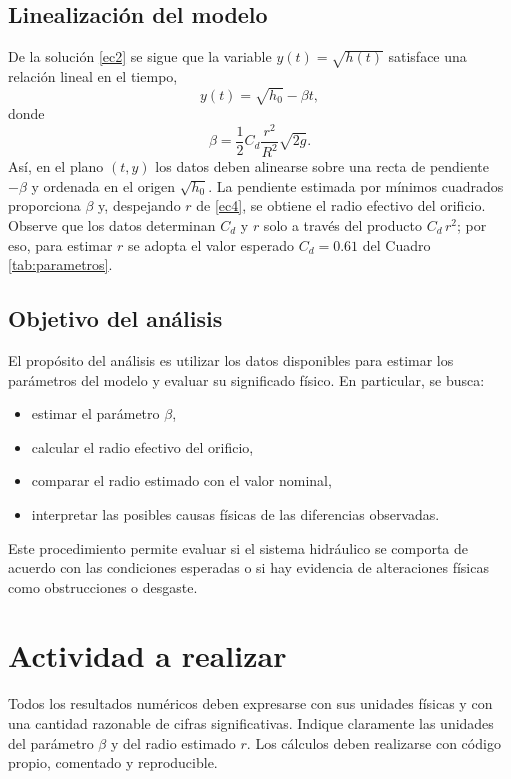 \documentclass[oneside,letter,spanish,activeacute,english,links,10pt]{amcaGCS_EDO}
\begin{document}
\subsection{Linealización del modelo}
De la solución \eqref{ec2} se sigue que la variable $y(t)=\sqrt{h(t)}$ satisface una relación lineal en el tiempo,
\begin{equation}\label{ec3}
	y(t)=\sqrt{h_0}-\beta t ,
\end{equation}
donde
\begin{equation}\label{ec4}
	\beta=\frac{1}{2} C_d \frac{r^2}{R^2} \sqrt{2 g}.
\end{equation}
Así, en el plano $(t,y)$ los datos deben alinearse sobre una recta de pendiente $-\beta$ y ordenada en el origen $\sqrt{h_0}$. La pendiente estimada por mínimos cuadrados proporciona $\beta$ y, despejando $r$ de \eqref{ec4}, se obtiene el radio efectivo del orificio. Observe que los datos determinan $C_d$ y $r$ solo a través del producto $C_d\,r^2$; por eso, para estimar $r$ se adopta el valor esperado $C_d=0.61$ del Cuadro \ref{tab:parametros}.

\subsection{Objetivo del análisis}
El propósito del análisis es utilizar los datos disponibles para estimar los parámetros del modelo y evaluar su significado físico. En particular, se busca:
\begin{itemize}
	\item estimar el parámetro $\beta$,
	\item calcular el radio efectivo del orificio,
	\item comparar el radio estimado con el valor nominal,
	\item interpretar las posibles causas físicas de las diferencias observadas.
\end{itemize}
Este procedimiento permite evaluar si el sistema hidráulico se comporta de acuerdo con las condiciones esperadas o si hay evidencia de alteraciones físicas como obstrucciones o desgaste.

\section{Actividad a realizar}
Todos los resultados numéricos deben expresarse con sus unidades físicas y con una cantidad razonable de cifras significativas. Indique claramente las unidades del parámetro $\beta$ y del radio estimado $r$. Los cálculos deben realizarse con código propio, comentado y reproducible.
\end{document}
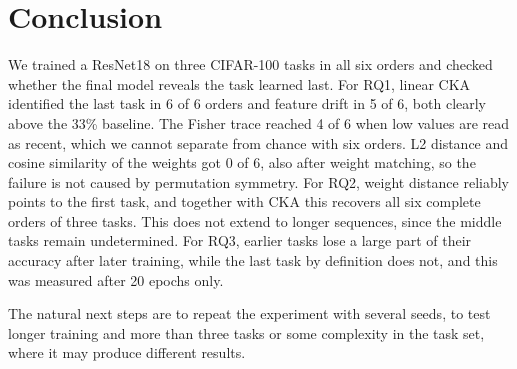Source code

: \documentclass[11pt,a4paper]{article}
\begin{document}
\section{Conclusion}\label{sec:conclusion}

We trained a ResNet18 on three CIFAR-100 tasks in all six orders and checked whether the final model reveals the task learned last. For RQ1, linear CKA identified the last task in 6 of 6 orders and feature drift in 5 of 6, both clearly above the 33\% baseline. The Fisher trace reached 4 of 6 when low values are read as recent, which we cannot separate from chance with six orders. L2 distance and cosine similarity of the weights got 0 of 6, also after weight matching, so the failure is not caused by permutation symmetry. For RQ2, weight distance reliably points to the first task, and together with CKA this recovers all six complete orders of three tasks. This does not extend to longer sequences, since the middle tasks remain undetermined. For RQ3, earlier tasks lose a large part of their accuracy after later training, while the last task by definition does not, and this was measured after 20 epochs only.

The natural next steps are to repeat the experiment with several seeds, to test longer training and more than three tasks or some complexity in the task set, where it may produce different results.
\end{document}
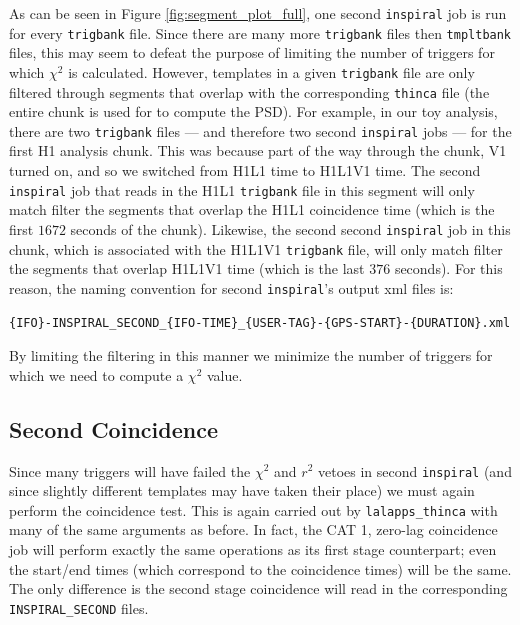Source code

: As can be seen in Figure \ref{fig:segment_plot_full}, one second \texttt{inspiral} job is run for every \texttt{trigbank} file. Since there are many more \texttt{trigbank} files then \texttt{tmpltbank} files, this may seem to defeat the purpose of limiting the number of triggers for which $\chi^2$ is calculated. However, templates in a given \texttt{trigbank} file are only filtered through segments that overlap with the corresponding \texttt{thinca} file  (the entire chunk is used for to compute the \ac{PSD}). For example, in our toy analysis, there are two \texttt{trigbank} files --- and therefore two second \texttt{inspiral} jobs --- for the first H1 analysis chunk. This was because part of the way through the chunk, V1 turned on, and so we switched from H1L1 time to H1L1V1 time. The second \texttt{inspiral} job that reads in the H1L1 \texttt{trigbank} file in this segment will only match filter the segments that overlap the H1L1 coincidence time (which is the first $1672$ seconds of the chunk). Likewise, the second second \texttt{inspiral} job in this chunk, which is associated with the H1L1V1 \texttt{trigbank} file, will only match filter the segments that overlap H1L1V1 time (which is the last $376$ seconds). For this reason, the naming convention for second \texttt{inspiral}'s output xml files is:
\begin{center}
\texttt{\{IFO\}-INSPIRAL\_SECOND\_\{IFO-TIME\}\_\{USER-TAG\}-\{GPS-START\}-\{DURATION\}.xml}
\end{center}
By limiting the filtering in this manner we minimize the number of triggers for which we need to compute a $\chi^2$ value.

\subsection{Second Coincidence}
\label{sec:second_thinca}

Since many triggers will have failed the $\chi^2$ and $r^2$ vetoes in second \texttt{inspiral} (and since slightly different templates may have taken their place) we must again perform the coincidence test. This is again carried out by \texttt{lalapps\_thinca} with many of the same arguments as before. In fact, the CAT 1, zero-lag coincidence job will perform exactly the same operations as its first stage counterpart; even the start/end times (which correspond to the coincidence times) will be the same. The only difference is the second stage coincidence will read in the corresponding \texttt{INSPIRAL\_SECOND} files.

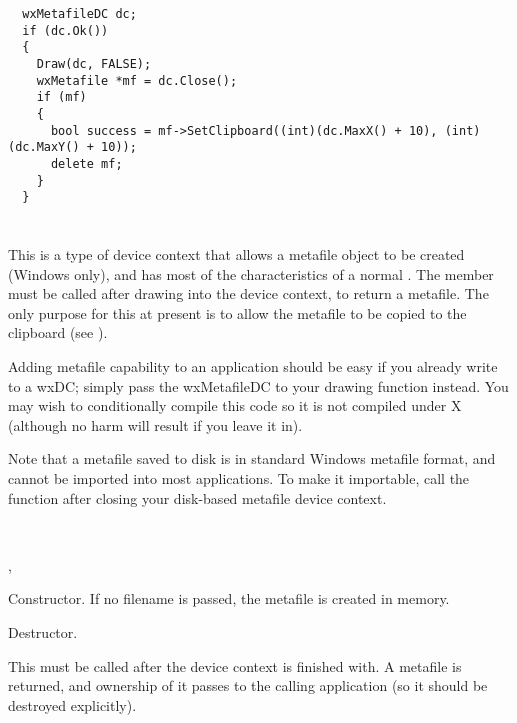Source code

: \begin{verbatim}
  wxMetafileDC dc;
  if (dc.Ok())
  {
    Draw(dc, FALSE);
    wxMetafile *mf = dc.Close();
    if (mf)
    {
      bool success = mf->SetClipboard((int)(dc.MaxX() + 10), (int)(dc.MaxY() + 10));
      delete mf;
    }
  }
\end{verbatim}

\section{}\label{wxmetafiledc}

This is a type of device context that allows a metafile object to be
created (Windows only), and has most of the characteristics of a normal
. The  member must be called after drawing into the
device context, to return a metafile. The only purpose for this at
present is to allow the metafile to be copied to the clipboard (see ).

Adding metafile capability to an application should be easy if you
already write to a wxDC; simply pass the wxMetafileDC to your drawing
function instead. You may wish to conditionally compile this code so it
is not compiled under X (although no harm will result if you leave it
in).

Note that a metafile saved to disk is in standard Windows metafile format,
and cannot be imported into most applications. To make it importable,
call the function  after
closing your disk-based metafile device context.


\\


, 




Constructor. If no filename is passed, the metafile is created
in memory.



Destructor.

\label{wxmetafiledcclose}


This must be called after the device context is finished with. A
metafile is returned, and ownership of it passes to the calling
application (so it should be destroyed explicitly).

^^^^^^^^^^^^^^^^

▶ [Task requirements]:
If a line in the records above holds the string "function", copy it.

▶ [Result of this exercise]:
function instead. You may wish to conditionally compile this code so it
call the function  after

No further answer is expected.